DATA SUPPLIED START

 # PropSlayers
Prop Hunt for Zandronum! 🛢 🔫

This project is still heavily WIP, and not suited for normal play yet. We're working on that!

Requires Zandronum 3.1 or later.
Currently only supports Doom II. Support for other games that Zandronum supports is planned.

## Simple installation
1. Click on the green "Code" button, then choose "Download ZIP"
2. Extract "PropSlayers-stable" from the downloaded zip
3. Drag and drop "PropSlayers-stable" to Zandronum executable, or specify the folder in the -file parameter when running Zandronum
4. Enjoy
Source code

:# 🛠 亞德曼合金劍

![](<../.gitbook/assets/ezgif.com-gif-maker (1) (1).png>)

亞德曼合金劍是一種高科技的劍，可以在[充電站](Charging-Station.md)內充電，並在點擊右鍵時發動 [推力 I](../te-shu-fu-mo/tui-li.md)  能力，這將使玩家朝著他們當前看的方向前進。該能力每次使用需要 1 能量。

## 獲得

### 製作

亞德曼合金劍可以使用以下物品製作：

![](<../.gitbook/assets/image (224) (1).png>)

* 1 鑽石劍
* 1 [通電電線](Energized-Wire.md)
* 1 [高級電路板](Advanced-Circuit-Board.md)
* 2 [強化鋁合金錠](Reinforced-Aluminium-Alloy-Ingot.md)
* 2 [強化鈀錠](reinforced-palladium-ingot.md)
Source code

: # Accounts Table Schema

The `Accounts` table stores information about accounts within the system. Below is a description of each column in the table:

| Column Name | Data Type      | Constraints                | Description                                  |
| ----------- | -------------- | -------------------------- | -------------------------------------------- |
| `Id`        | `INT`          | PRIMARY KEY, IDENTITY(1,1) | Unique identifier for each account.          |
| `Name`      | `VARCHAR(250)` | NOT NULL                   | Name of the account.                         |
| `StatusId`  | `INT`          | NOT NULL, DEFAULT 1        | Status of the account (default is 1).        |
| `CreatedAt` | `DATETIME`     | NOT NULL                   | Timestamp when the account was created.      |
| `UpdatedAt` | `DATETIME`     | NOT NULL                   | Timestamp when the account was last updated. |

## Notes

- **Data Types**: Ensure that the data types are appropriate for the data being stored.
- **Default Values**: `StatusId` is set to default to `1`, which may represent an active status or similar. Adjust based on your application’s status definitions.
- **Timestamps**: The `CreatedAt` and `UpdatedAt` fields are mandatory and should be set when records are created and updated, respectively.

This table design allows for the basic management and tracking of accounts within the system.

DATA SUPPLIED END

_TASK OBJECTIVE:_ Copy word for word the stretch of entries above from the line that has "PRIMARY KEY, IDENTITY(1,1)" through the line that has "account was created.", both ends included, and nothing outside it.

_SOLUTION FOR THIS PROBLEM:_
| `Id`        | `INT`          | PRIMARY KEY, IDENTITY(1,1) | Unique identifier for each account.          |
| `Name`      | `VARCHAR(250)` | NOT NULL                   | Name of the account.                         |
| `StatusId`  | `INT`          | NOT NULL, DEFAULT 1        | Status of the account (default is 1).        |
| `CreatedAt` | `DATETIME`     | NOT NULL                   | Timestamp when the account was created.      |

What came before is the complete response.